Activity
Look through the data and write out every line with the word "Layer" in it.

::::

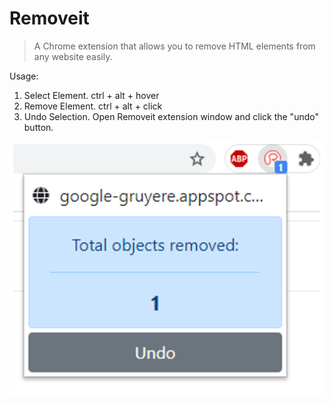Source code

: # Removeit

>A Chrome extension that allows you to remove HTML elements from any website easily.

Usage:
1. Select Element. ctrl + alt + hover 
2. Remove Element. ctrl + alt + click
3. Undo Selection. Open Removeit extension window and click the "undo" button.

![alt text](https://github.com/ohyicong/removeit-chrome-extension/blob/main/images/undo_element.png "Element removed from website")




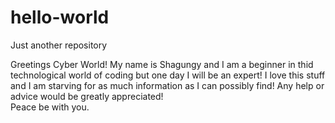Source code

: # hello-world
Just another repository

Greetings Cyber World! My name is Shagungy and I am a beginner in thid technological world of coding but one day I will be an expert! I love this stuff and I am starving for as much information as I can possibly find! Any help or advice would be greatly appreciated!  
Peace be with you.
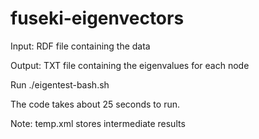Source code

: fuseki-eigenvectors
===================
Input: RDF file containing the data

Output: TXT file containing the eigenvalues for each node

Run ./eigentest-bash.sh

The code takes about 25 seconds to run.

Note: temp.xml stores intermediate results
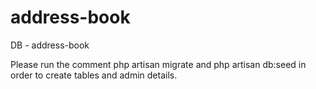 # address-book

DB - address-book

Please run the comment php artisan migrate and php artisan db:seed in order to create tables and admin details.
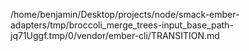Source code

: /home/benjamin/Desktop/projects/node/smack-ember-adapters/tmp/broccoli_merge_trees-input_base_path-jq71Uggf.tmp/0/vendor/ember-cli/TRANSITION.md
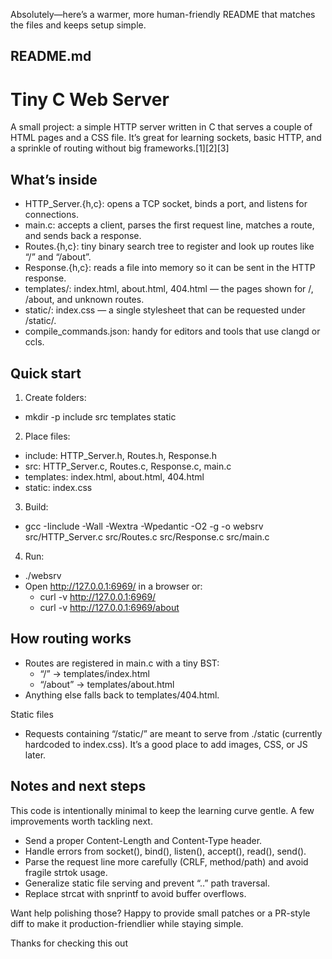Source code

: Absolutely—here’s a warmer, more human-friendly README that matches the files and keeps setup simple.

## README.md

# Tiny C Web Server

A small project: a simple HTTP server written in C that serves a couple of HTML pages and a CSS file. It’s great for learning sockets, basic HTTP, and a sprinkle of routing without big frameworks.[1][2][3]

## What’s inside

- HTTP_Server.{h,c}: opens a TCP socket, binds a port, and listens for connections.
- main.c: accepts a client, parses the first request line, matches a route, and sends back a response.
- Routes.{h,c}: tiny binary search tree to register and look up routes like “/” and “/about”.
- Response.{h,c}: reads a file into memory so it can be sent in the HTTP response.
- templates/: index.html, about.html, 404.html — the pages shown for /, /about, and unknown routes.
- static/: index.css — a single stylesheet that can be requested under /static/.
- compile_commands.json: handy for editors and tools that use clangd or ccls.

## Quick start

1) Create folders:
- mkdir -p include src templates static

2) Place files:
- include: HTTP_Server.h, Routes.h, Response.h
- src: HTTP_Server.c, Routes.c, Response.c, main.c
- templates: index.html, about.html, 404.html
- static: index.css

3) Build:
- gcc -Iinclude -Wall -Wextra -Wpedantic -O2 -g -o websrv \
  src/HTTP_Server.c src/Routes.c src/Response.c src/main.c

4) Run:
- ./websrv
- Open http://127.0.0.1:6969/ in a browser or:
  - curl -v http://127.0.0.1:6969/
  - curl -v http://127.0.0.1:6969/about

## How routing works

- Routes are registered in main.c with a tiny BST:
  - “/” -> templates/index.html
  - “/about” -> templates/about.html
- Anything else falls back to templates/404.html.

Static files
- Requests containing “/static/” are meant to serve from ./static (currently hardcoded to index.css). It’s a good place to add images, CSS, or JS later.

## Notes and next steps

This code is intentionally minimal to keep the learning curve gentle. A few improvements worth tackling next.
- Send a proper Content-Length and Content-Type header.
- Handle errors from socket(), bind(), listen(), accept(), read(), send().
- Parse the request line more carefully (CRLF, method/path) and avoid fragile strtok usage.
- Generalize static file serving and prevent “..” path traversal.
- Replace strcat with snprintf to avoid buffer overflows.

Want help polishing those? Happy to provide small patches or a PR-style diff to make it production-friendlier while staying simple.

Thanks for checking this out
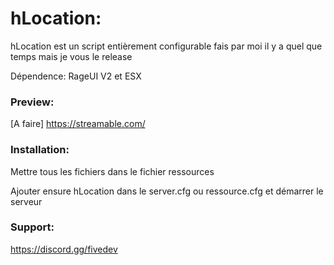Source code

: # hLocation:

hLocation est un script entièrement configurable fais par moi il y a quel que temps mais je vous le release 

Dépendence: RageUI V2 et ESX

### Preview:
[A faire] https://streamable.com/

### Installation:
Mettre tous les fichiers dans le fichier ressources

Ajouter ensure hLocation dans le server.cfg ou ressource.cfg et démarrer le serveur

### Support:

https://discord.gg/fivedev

::::

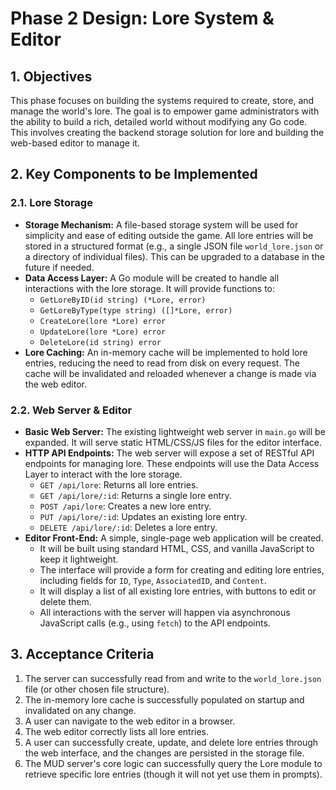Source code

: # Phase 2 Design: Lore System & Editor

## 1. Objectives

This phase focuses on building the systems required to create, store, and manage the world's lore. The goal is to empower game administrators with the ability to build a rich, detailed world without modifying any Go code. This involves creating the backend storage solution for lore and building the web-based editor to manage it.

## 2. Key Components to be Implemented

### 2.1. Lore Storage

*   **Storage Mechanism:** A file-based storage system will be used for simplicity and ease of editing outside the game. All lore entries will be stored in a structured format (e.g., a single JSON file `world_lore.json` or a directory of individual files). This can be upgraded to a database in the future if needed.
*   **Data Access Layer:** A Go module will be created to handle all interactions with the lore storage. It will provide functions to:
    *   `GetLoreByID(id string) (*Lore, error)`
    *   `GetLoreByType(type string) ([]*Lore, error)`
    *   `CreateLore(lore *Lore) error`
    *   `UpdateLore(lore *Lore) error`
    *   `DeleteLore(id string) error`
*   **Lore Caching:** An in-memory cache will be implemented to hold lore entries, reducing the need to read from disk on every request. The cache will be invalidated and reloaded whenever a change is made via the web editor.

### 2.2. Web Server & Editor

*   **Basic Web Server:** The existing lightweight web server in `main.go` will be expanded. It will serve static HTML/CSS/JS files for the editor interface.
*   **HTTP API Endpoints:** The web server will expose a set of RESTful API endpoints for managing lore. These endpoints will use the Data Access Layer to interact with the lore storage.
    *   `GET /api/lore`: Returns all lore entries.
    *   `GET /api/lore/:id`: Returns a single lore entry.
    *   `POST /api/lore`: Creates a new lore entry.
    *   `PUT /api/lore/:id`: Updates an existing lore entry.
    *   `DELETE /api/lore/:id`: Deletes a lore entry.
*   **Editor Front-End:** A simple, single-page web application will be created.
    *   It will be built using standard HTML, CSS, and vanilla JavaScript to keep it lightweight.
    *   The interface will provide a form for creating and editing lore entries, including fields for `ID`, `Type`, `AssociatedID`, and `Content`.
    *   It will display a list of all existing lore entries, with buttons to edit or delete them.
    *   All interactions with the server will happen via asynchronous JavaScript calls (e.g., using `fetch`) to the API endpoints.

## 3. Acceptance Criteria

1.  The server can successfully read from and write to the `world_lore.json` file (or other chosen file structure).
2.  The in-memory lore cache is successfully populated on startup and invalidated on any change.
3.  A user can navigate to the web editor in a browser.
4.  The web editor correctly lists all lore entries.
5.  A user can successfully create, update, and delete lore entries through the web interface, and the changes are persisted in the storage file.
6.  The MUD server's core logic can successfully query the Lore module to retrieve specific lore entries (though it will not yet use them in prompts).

::::

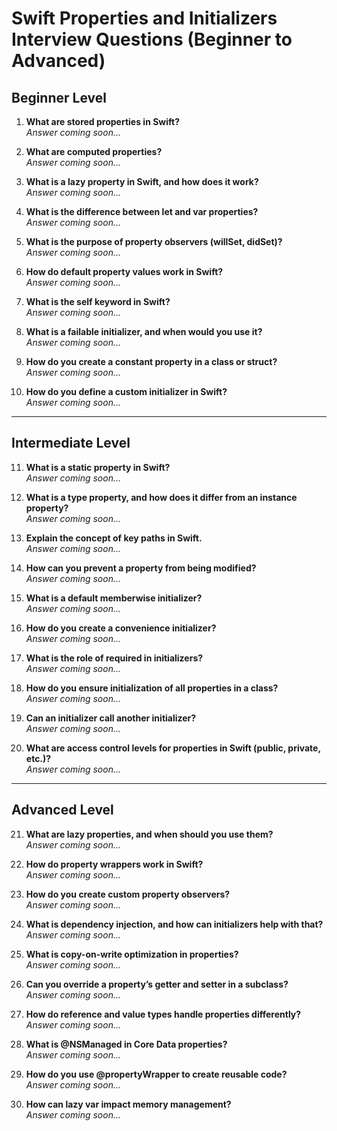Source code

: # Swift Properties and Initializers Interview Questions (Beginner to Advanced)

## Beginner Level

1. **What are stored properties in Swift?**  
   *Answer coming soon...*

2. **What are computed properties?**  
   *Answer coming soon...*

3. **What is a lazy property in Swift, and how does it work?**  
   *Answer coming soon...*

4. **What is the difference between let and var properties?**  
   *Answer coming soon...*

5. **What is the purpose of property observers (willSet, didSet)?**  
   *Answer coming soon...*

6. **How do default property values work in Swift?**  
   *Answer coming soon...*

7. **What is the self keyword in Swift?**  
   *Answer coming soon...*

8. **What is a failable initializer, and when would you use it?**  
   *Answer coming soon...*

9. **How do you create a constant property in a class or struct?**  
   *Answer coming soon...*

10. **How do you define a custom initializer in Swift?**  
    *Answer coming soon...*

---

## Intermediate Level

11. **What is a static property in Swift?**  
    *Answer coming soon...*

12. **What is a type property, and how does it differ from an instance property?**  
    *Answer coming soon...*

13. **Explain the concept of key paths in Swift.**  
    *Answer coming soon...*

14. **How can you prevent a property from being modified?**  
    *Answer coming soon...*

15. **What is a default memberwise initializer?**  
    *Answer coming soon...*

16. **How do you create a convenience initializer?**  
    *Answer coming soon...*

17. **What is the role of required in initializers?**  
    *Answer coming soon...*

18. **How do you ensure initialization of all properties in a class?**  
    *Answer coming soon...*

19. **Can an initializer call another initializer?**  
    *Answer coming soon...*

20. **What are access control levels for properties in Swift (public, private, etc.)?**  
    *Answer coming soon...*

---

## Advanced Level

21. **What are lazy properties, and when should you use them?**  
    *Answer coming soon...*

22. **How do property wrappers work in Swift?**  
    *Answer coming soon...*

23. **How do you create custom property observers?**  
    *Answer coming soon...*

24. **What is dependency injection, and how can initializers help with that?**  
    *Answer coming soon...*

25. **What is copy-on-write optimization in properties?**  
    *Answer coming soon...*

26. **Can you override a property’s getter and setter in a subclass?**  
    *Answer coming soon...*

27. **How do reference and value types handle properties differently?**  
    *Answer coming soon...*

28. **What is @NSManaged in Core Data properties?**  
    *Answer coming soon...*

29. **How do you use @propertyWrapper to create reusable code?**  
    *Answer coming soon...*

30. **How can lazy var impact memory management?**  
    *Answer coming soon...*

::::

Output for this exercise
*   **Data Access Layer:** A Go module will be created to handle all interactions with the lore storage. It will provide functions to:
*   **HTTP API Endpoints:** The web server will expose a set of RESTful API endpoints for managing lore. These endpoints will use the Data Access Layer to interact with the lore storage.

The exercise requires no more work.